=== Section Start ===

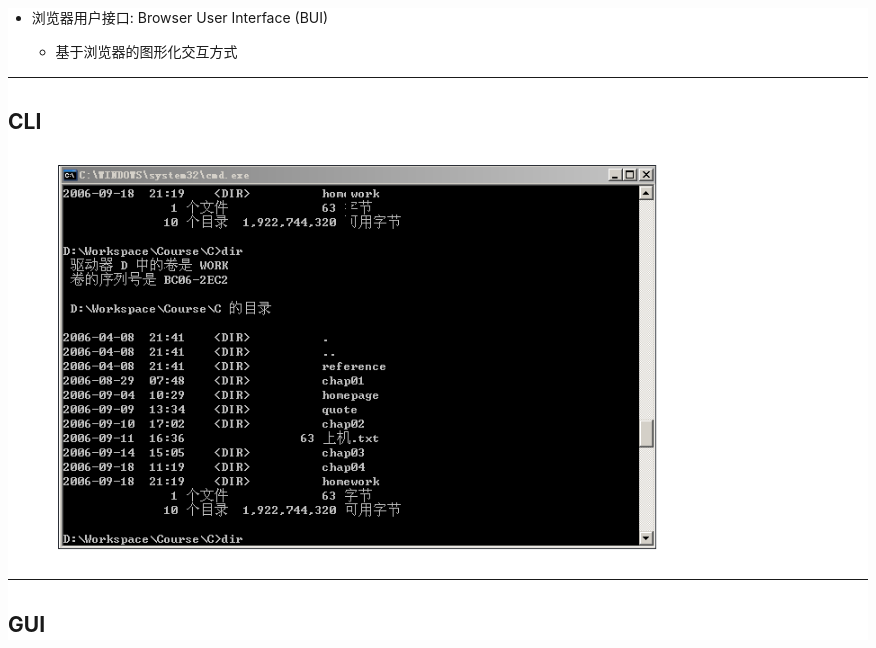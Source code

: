- 浏览器用户接口: Browser User Interface (BUI)

    - 基于浏览器的图形化交互方式

---

## CLI


<img src="images/cmd.png" width=600 style="margin: 10px 50px">

---

## GUI

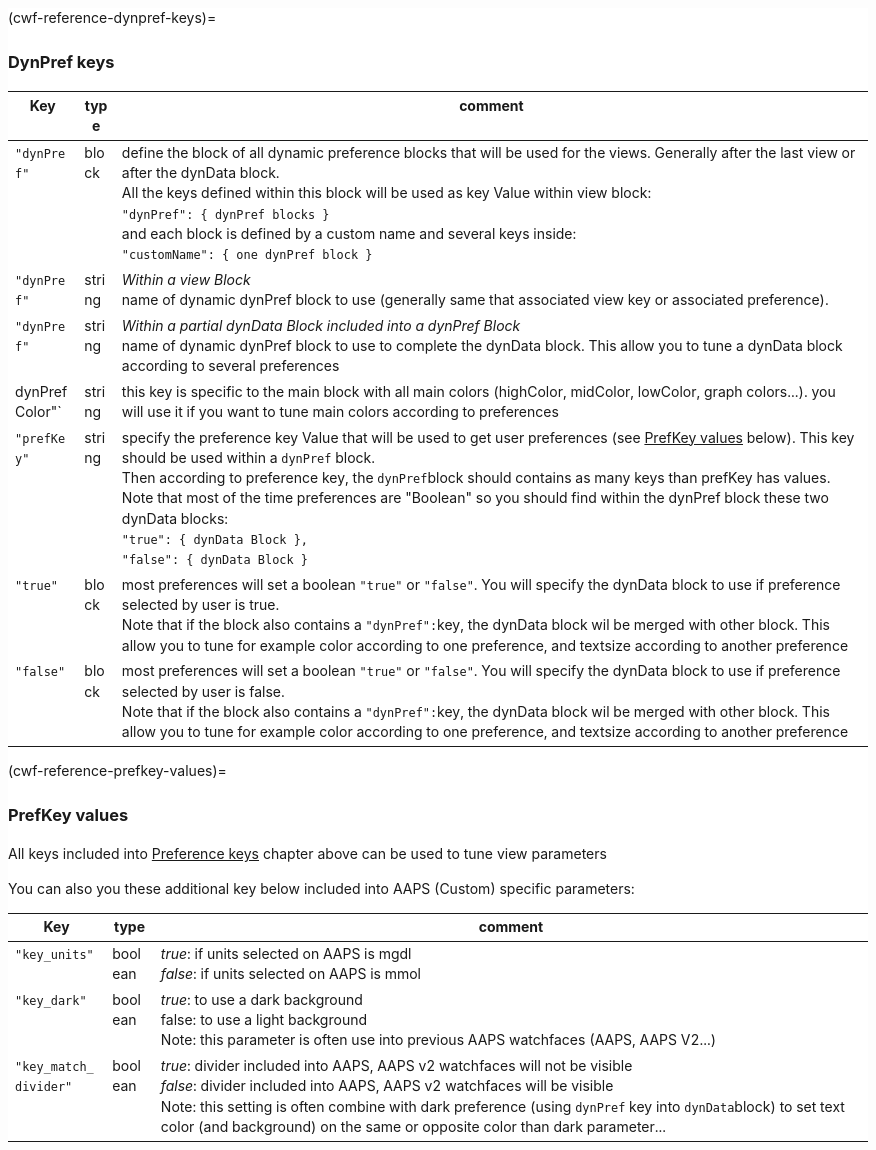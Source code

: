 (cwf-reference-dynpref-keys)=
### DynPref keys

| Key            | type   | comment                                                      |
| -------------- | ------ | ------------------------------------------------------------ |
| `"dynPref"`    | block  | define the block of all dynamic preference blocks that will be used for the views. Generally after the last view or after the dynData block.<br />All the keys defined within this block will be used as key Value within view block:<br />`"dynPref": { dynPref blocks }`<br />and each block is defined by a custom name and several keys inside:<br />`"customName": { one dynPref block }` |
| `"dynPref"`    | string | *Within a view Block*<br />name of dynamic dynPref block to use (generally same that associated view key or associated preference). |
| `"dynPref"`    | string | *Within a partial dynData Block included into a dynPref Block*<br />name of dynamic dynPref block to use to complete the dynData block. This allow you to tune a dynData block according to several preferences |
| dynPrefColor"` | string | this key is specific to the main block with all main colors (highColor, midColor, lowColor, graph colors...). you will use it if you want to tune main colors according to preferences |
| `"prefKey"`    | string | specify the preference key Value that will be used to get user preferences (see [PrefKey values](#cwf-reference-prefkey-values) below). This key should be used within a `dynPref` block.<br />Then according to preference key, the `dynPref`block should contains as many keys than prefKey has values.<br />Note that most of the time preferences are "Boolean" so you should find within the dynPref block these two dynData blocks: <br />```"true": { dynData Block },```<br />```"false": { dynData Block }``` |
| `"true"`       | block  | most preferences will set a boolean `"true"` or `"false"`. You will specify the dynData block to use if preference selected by user is true.<br />Note that if the block also contains a `"dynPref":`key, the dynData block wil be merged with other block. This allow you to tune for example color according to one preference, and textsize according to another preference |
| `"false"`      | block  | most preferences will set a boolean `"true"` or `"false"`. You will specify the dynData block to use if preference selected by user is false.<br />Note that if the block also contains a `"dynPref":`key, the dynData block wil be merged with other block. This allow you to tune for example color according to one preference, and textsize according to another preference |

(cwf-reference-prefkey-values)=
### PrefKey values

All keys included into [Preference keys](#cwf-reference-preference-keys) chapter above can be used to tune view parameters 

You can also you these additional key below included into AAPS (Custom) specific parameters:

| Key                   | type    | comment                                                      |
| --------------------- | ------- | ------------------------------------------------------------ |
| `"key_units"`         | boolean | *true*: if units selected on AAPS is mgdl<br />*false*: if units selected on AAPS is mmol |
| `"key_dark"`          | boolean | *true*: to use a dark background<br />false: to use a light background<br />Note: this parameter is often use into previous AAPS watchfaces (AAPS, AAPS V2...) |
| `"key_match_divider"` | boolean | *true*: divider included into AAPS, AAPS v2 watchfaces will not be visible<br />*false*: divider included into AAPS, AAPS v2 watchfaces will be visible<br />Note: this setting is often combine with dark preference (using `dynPref` key into `dynData`block) to set text color (and background) on the same or opposite color than dark parameter... |
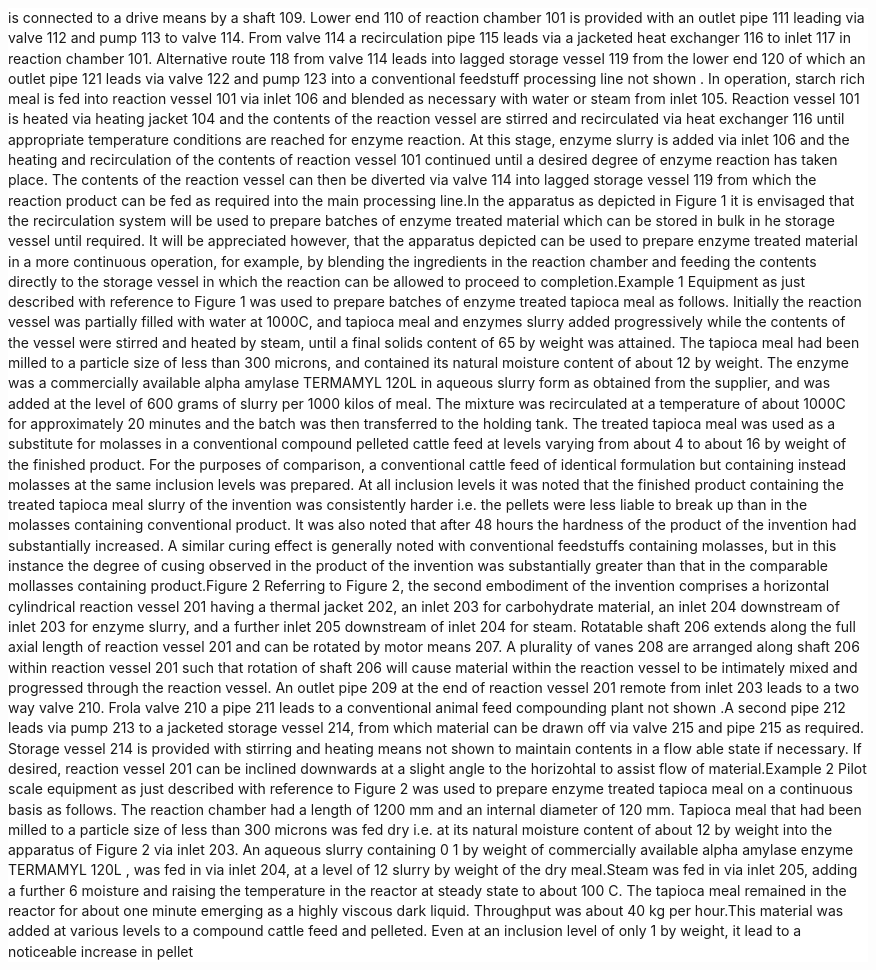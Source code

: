 is connected to a drive means by a shaft 109. Lower end 110 of reaction chamber 101 is provided with an outlet pipe 111 leading via valve 112 and pump 113 to valve 114. From valve 114 a recirculation pipe 115 leads via a jacketed heat exchanger 116 to inlet 117 in reaction chamber 101. Alternative route 118 from valve 114 leads into lagged storage vessel 119 from the lower end 120 of which an outlet pipe 121 leads via valve 122 and pump 123 into a conventional feedstuff processing line not shown . In operation, starch rich meal is fed into reaction vessel 101 via inlet 106 and blended as necessary with water or steam from inlet 105. Reaction vessel 101 is heated via heating jacket 104 and the contents of the reaction vessel are stirred and recirculated via heat exchanger 116 until appropriate temperature conditions are reached for enzyme reaction. At this stage, enzyme slurry is added via inlet 106 and the heating and recirculation of the contents of reaction vessel 101 continued until a desired degree of enzyme reaction has taken place. The contents of the reaction vessel can then be diverted via valve 114 into lagged storage vessel 119 from which the reaction product can be fed as required into the main processing line.In the apparatus as depicted in Figure 1 it is envisaged that the recirculation system will be used to prepare batches of enzyme treated material which can be stored in bulk in he storage vessel until required. It will be appreciated however, that the apparatus depicted can be used to prepare enzyme treated material in a more continuous operation, for example, by blending the ingredients in the reaction chamber and feeding the contents directly to the storage vessel in which the reaction can be allowed to proceed to completion.Example 1 Equipment as just described with reference to Figure 1 was used to prepare batches of enzyme treated tapioca meal as follows. Initially the reaction vessel was partially filled with water at 1000C, and tapioca meal and enzymes slurry added progressively while the contents of the vessel were stirred and heated by steam, until a final solids content of 65 by weight was attained. The tapioca meal had been milled to a particle size of less than 300 microns, and contained its natural moisture content of about 12 by weight. The enzyme was a commercially available alpha amylase TERMAMYL 120L in aqueous slurry form as obtained from the supplier, and was added at the level of 600 grams of slurry per 1000 kilos of meal. The mixture was recirculated at a temperature of about 1000C for approximately 20 minutes and the batch was then transferred to the holding tank. The treated tapioca meal was used as a substitute for molasses in a conventional compound pelleted cattle feed at levels varying from about 4 to about 16 by weight of the finished product. For the purposes of comparison, a conventional cattle feed of identical formulation but containing instead molasses at the same inclusion levels was prepared. At all inclusion levels it was noted that the finished product containing the treated tapioca meal slurry of the invention was consistently harder i.e. the pellets were less liable to break up than in the molasses containing conventional product. It was also noted that after 48 hours the hardness of the product of the invention had substantially increased. A similar curing effect is generally noted with conventional feedstuffs containing molasses, but in this instance the degree of cusing observed in the product of the invention was substantially greater than that in the comparable mollasses containing product.Figure 2 Referring to Figure 2, the second embodiment of the invention comprises a horizontal cylindrical reaction vessel 201 having a thermal jacket 202, an inlet 203 for carbohydrate material, an inlet 204 downstream of inlet 203 for enzyme slurry, and a further inlet 205 downstream of inlet 204 for steam. Rotatable shaft 206 extends along the full axial length of reaction vessel 201 and can be rotated by motor means 207. A plurality of vanes 208 are arranged along shaft 206 within reaction vessel 201 such that rotation of shaft 206 will cause material within the reaction vessel to be intimately mixed and progressed through the reaction vessel. An outlet pipe 209 at the end of reaction vessel 201 remote from inlet 203 leads to a two way valve 210. Frola valve 210 a pipe 211 leads to a conventional animal feed compounding plant not shown .A second pipe 212 leads via pump 213 to a jacketed storage vessel 214, from which material can be drawn off via valve 215 and pipe 215 as required. Storage vessel 214 is provided with stirring and heating means not shown to maintain contents in a flow able state if necessary. If desired, reaction vessel 201 can be inclined downwards at a slight angle to the horizohtal to assist flow of material.Example 2 Pilot scale equipment as just described with reference to Figure 2 was used to prepare enzyme treated tapioca meal on a continuous basis as follows. The reaction chamber had a length of 1200 mm and an internal diameter of 120 mm. Tapioca meal that had been milled to a particle size of less than 300 microns was fed dry i.e. at its natural moisture content of about 12 by weight into the apparatus of Figure 2 via inlet 203. An aqueous slurry containing 0 1 by weight of commercially available alpha amylase enzyme TERMAMYL 120L , was fed in via inlet 204, at a level of 12 slurry by weight of the dry meal.Steam was fed in via inlet 205, adding a further 6 moisture and raising the temperature in the reactor at steady state to about 100 C. The tapioca meal remained in the reactor for about one minute emerging as a highly viscous dark liquid. Throughput was about 40 kg per hour.This material was added at various levels to a compound cattle feed and pelleted. Even at an inclusion level of only 1 by weight, it lead to a noticeable increase in pellet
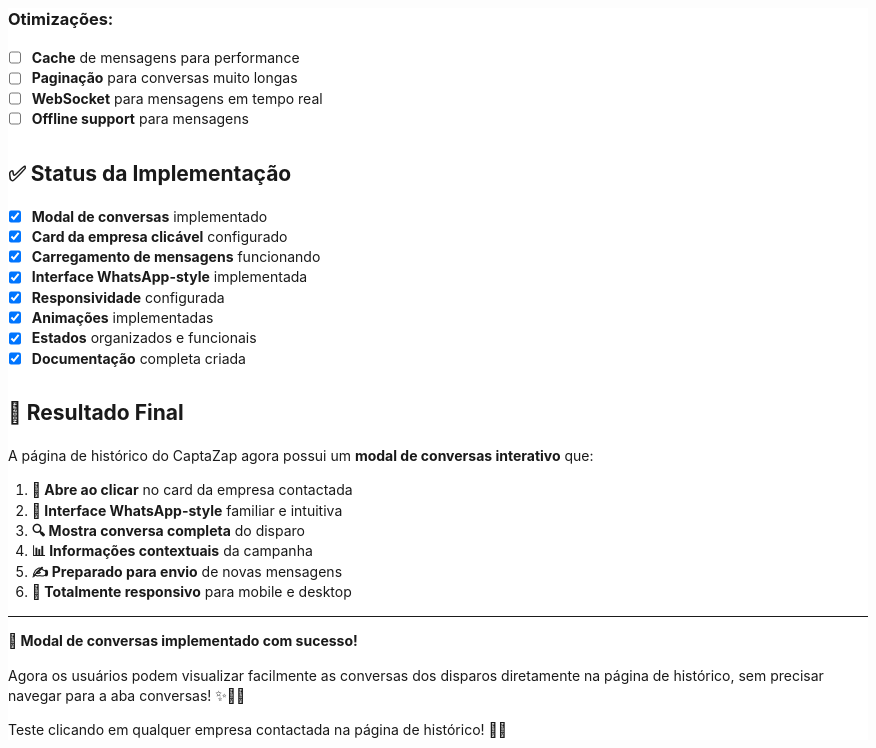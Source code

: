### **Otimizações:**
- [ ] **Cache** de mensagens para performance
- [ ] **Paginação** para conversas muito longas
- [ ] **WebSocket** para mensagens em tempo real
- [ ] **Offline support** para mensagens

## ✅ Status da Implementação

- [x] **Modal de conversas** implementado
- [x] **Card da empresa clicável** configurado
- [x] **Carregamento de mensagens** funcionando
- [x] **Interface WhatsApp-style** implementada
- [x] **Responsividade** configurada
- [x] **Animações** implementadas
- [x] **Estados** organizados e funcionais
- [x] **Documentação** completa criada

## 🎯 Resultado Final

A página de histórico do CaptaZap agora possui um **modal de conversas interativo** que:

1. **💬 Abre ao clicar** no card da empresa contactada
2. **📱 Interface WhatsApp-style** familiar e intuitiva
3. **🔍 Mostra conversa completa** do disparo
4. **📊 Informações contextuais** da campanha
5. **✍️ Preparado para envio** de novas mensagens
6. **📱 Totalmente responsivo** para mobile e desktop

---

**🎉 Modal de conversas implementado com sucesso!**

Agora os usuários podem visualizar facilmente as conversas dos disparos diretamente na página de histórico, sem precisar navegar para a aba conversas! ✨💬📱

Teste clicando em qualquer empresa contactada na página de histórico! 🚀🎯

=== Section End ===

What you will do: Return, unchanged, the lines from the first line of the material through the line that holds "### DynPref keys", inclusive, omitting pictures.

Result for this exercise:
Source code

:- 浏览器用户接口: Browser User Interface (BUI)

    - 基于浏览器的图形化交互方式

---

## CLI


<img src="images/cmd.png" width=600 style="margin: 10px 50px">

---

## GUI

Source code

: (cwf-reference-dynpref-keys)=
### DynPref keys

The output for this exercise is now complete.